Kalamboro kembali dengan gembira karena perutnya telah terisi penuh. Sesampainya di Kumapa (gua), Kalamboro membaringkan badannya dan langsung tertidur karena kekenyangan. Di dalam tidurnya, ia kembali di datangi oleh rusa bertanduk emas. Sang rusa mengubah wujudnya menjadi api yang berkobar-kobar dan berkata dengan suara menggelegar;

“Wahai makhluk yang rakus, kau telah mengabaikan pesanku. Kau telah membunuh pewaris hutan belantara ini. Kau tidak pantas untuk hidup lagi. Aku kutuk kau menjadi gunung merapi...!”

Setelah itu, kalamboro terbangun dan berlari keluar gua menuju pohon besar karena merasakan panas di sekujur tubuhnya. Dengan seketika, Kalamboro berubah menjadi gunung merapi yang siap untuk meletus. Sesaat kemudian, gunung tersebut meletus dan mengalirkan lahar panasnya dari puncak gunung sampai ke lautan.

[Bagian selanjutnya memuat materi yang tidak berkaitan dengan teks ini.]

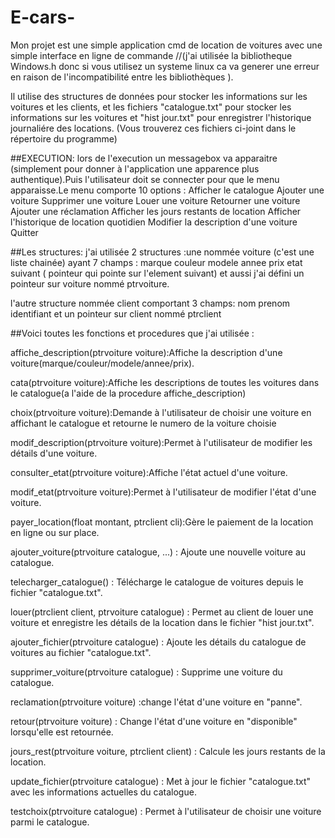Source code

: # E-cars-
Mon projet est une simple application cmd de location de voitures avec une simple interface en ligne de commande //(j'ai utilisée la bibliotheque Windows.h donc si vous utilisez un systeme linux ca va generer une erreur en raison de l'incompatibilité entre les bibliothèques ).


Il utilise des structures de données pour stocker les informations sur les voitures et les clients, et les fichiers "catalogue.txt" pour stocker les informations sur les voitures et "hist jour.txt" pour enregistrer l'historique journaliére des locations. (Vous trouverez ces fichiers ci-joint dans le répertoire du programme)

##EXECUTION:
lors de l'execution un messagebox va apparaitre (simplement pour donner à l'application une apparence plus authentique).Puis l'utilisateur doit se connecter pour que le menu apparaisse.Le menu comporte 10 options :
         Afficher le catalogue
         Ajouter une voiture
         Supprimer une voiture
         Louer une voiture
         Retourner une voiture
         Ajouter une réclamation
         Afficher les jours restants de location
         Afficher l'historique de location quotidien
         Modifier la description d'une voiture
         Quitter

##Les structures:
j'ai utilisée 2 structures :une nommée voiture (c'est une liste chainée) ayant 7 champs : 
       marque
       couleur
       modele
       annee
       prix
       etat
       suivant ( pointeur qui pointe sur l'element suivant)
et aussi j'ai défini un pointeur sur voiture nommé ptrvoiture.

l'autre structure nommée client comportant 3 champs:
      nom
      prenom
      identifiant
et un pointeur sur client nommé ptrclient
       

##Voici toutes les fonctions et procedures que j'ai utilisée :


affiche_description(ptrvoiture voiture):Affiche la description d'une   voiture(marque/couleur/modele/annee/prix).

cata(ptrvoiture voiture):Affiche les descriptions de toutes les voitures dans le catalogue(a l'aide de la procedure affiche_description)

choix(ptrvoiture voiture):Demande à l'utilisateur de choisir une voiture en affichant le catalogue et retourne le numero de la voiture choisie

modif_description(ptrvoiture voiture):Permet à l'utilisateur de modifier les détails d'une voiture.

consulter_etat(ptrvoiture voiture):Affiche l'état actuel d'une voiture.

modif_etat(ptrvoiture voiture):Permet à l'utilisateur de modifier l'état d'une voiture.

payer_location(float montant, ptrclient cli):Gère le paiement de la location en ligne ou sur place.

ajouter_voiture(ptrvoiture catalogue, ...) : Ajoute une nouvelle voiture au catalogue.

telecharger_catalogue() : Télécharge le catalogue de voitures depuis le fichier "catalogue.txt".

louer(ptrclient client, ptrvoiture catalogue) : Permet au client de louer une voiture et enregistre les détails de la location dans le fichier "hist jour.txt".

ajouter_fichier(ptrvoiture catalogue) : Ajoute les détails du catalogue de voitures au fichier "catalogue.txt".

supprimer_voiture(ptrvoiture catalogue) : Supprime une voiture du catalogue.

reclamation(ptrvoiture voiture) :change l'état d'une voiture en "panne".

retour(ptrvoiture voiture) : Change l'état d'une voiture en "disponible" lorsqu'elle est retournée.

jours_rest(ptrvoiture voiture, ptrclient client) : Calcule les jours restants de la location.

update_fichier(ptrvoiture catalogue) : Met à jour le fichier "catalogue.txt" avec les informations actuelles du catalogue.

testchoix(ptrvoiture catalogue) : Permet à l'utilisateur de choisir une voiture parmi le catalogue.

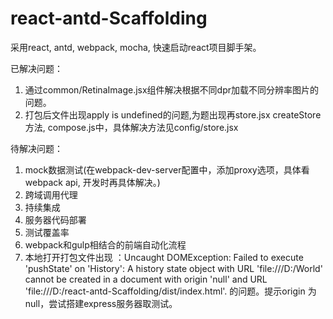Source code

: # react-antd-Scaffolding

采用react, antd, webpack, mocha, 快速启动react项目脚手架。

已解决问题：

1. 通过common/RetinaImage.jsx组件解决根据不同dpr加载不同分辨率图片的问题。
2. 打包后文件出现apply is undefined的问题,为题出现再store.jsx createStore方法, compose.js中，具体解决方法见config/store.jsx

待解决问题：

1. mock数据测试(在webpack-dev-server配置中，添加proxy选项，具体看webpack api, 开发时再具体解决。)
2. 跨域调用代理
3. 持续集成
4. 服务器代码部署
5. 测试覆盖率
6. webpack和gulp相结合的前端自动化流程
7. 本地打开打包文件出现 ：Uncaught DOMException: Failed to execute 'pushState' on 'History': A history state object with URL 'file:///D:/World' cannot be created in a document with origin 'null' and URL 'file:///D:/react-antd-Scaffolding/dist/index.html'. 的问题。提示origin 为null，尝试搭建express服务器取测试。
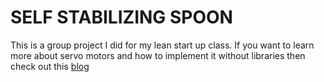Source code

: # SELF STABILIZING SPOON
This is a group project I did for my lean start up class. 
If you want to learn more about servo motors and how to implement it without libraries then check out this [blog](danielalapat.hashnode.dev)
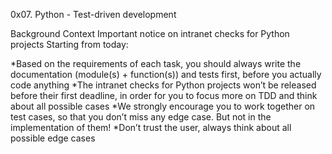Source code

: 0x07. Python - Test-driven development


Background Context
Important notice on intranet checks for Python projects
Starting from today:

*Based on the requirements of each task, you should always write the documentation (module(s) + function(s)) and tests first, before you actually code anything
*The intranet checks for Python projects won’t be released before their first deadline, in order for you to focus more on TDD and think about all possible cases
*We strongly encourage you to work together on test cases, so that you don’t miss any edge case. But not in the implementation of them!
*Don’t trust the user, always think about all possible edge cases

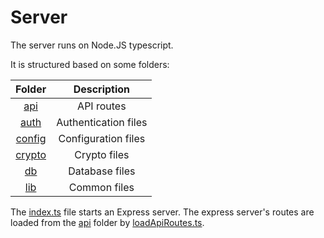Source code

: # Server

The server runs on Node.JS typescript.

It is structured based on some folders:

|      Folder       |     Description      |
| :---------------: | :------------------: |
|    [api](/api)    |      API routes      |
|   [auth](/auth)   | Authentication files |
| [config](/config) | Configuration files  |
| [crypto](/crypto) |     Crypto files     |
|     [db](/db)     |    Database files    |
|    [lib](/lib)    |     Common files     |

The [index.ts](index.ts) file starts an Express server. The express server's routes are loaded from the [api](/api) folder by [loadApiRoutes.ts](loadApiRoutes.ts).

Konon, bekas aliran lahar panas itu kemudian menjadi “Laa Wawonii” (sungai wawonii) yang mengalir dan membentuk tujuh cabang sungai. Sedangkan bekas letusan gunung merapi itulah yang membentuk telaga dan permandian “baho mokula” (air panas). Telaga itu berbentuk kawah dan berada di ketinggian lembah. Di dekat telaga ada sebuah pohon besar dan masyarakat setempat menamakan telaga itu tahi laro yang artinya laut dalam. Tidak jauh dari telaga terdapat sebuah gua yang konon adalah gua kalamboro. Destinasi wisata tersebut terletak di desa wungkolo, kecamatan wawonii selatan, kabupaten konawe kepulauan (pulau wawonii).